◆ WHAT YOU HAVE TO DO ◆
All lines from the opening of the data to the line containing "necessitates extensive cleaning, which, when" must be returned unchanged, and only those lines.

***** RECORDS SUPPLIED

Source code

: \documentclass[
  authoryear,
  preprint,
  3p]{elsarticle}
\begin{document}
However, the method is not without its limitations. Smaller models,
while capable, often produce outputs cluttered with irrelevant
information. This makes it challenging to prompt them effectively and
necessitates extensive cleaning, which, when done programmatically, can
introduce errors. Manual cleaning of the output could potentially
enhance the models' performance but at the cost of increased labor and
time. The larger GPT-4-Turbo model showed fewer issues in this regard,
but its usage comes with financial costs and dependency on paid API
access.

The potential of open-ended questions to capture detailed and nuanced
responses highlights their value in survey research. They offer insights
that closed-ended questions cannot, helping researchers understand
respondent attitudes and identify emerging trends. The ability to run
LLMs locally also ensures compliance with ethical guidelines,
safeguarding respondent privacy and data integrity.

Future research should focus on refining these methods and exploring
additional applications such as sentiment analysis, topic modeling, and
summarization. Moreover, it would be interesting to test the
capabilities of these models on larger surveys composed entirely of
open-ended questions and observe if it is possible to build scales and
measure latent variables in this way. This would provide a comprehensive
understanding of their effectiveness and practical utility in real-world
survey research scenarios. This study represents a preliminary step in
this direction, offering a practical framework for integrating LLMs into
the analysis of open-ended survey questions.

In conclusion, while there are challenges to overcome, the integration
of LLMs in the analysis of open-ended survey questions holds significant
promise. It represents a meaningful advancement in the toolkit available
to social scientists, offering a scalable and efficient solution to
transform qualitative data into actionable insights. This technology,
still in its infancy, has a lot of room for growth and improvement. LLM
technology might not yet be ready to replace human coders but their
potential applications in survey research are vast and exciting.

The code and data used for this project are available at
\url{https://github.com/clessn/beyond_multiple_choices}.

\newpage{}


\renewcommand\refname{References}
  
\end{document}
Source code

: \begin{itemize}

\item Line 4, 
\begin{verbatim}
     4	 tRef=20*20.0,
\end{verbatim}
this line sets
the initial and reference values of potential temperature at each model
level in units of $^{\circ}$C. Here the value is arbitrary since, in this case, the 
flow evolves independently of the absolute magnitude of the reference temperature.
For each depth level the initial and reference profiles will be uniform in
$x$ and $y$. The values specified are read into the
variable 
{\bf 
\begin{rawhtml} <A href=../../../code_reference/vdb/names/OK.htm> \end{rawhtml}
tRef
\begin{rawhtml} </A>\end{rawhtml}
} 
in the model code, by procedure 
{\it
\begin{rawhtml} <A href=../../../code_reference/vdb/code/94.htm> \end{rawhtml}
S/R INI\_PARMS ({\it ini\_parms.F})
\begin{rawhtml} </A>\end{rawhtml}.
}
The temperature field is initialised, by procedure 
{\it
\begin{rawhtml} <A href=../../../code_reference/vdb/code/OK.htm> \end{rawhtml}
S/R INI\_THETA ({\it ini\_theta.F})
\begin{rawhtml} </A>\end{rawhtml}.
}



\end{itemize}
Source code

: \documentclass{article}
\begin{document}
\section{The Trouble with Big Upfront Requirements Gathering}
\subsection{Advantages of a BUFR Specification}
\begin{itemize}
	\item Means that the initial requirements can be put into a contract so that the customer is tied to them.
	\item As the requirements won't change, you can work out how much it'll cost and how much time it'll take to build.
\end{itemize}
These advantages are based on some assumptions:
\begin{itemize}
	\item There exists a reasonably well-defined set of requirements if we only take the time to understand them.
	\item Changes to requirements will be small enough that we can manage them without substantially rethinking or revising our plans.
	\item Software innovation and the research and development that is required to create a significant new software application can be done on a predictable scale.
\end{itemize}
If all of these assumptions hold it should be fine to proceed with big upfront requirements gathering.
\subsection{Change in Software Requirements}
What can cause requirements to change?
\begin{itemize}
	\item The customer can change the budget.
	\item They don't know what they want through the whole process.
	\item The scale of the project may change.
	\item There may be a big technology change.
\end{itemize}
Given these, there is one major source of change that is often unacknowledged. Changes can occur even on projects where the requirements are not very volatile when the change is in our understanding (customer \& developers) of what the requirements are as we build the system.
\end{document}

**********

◆ REPLY TO THE EXERCISE ◆
Source code

: \documentclass[
  authoryear,
  preprint,
  3p]{elsarticle}
\begin{document}
However, the method is not without its limitations. Smaller models,
while capable, often produce outputs cluttered with irrelevant
information. This makes it challenging to prompt them effectively and
necessitates extensive cleaning, which, when done programmatically, can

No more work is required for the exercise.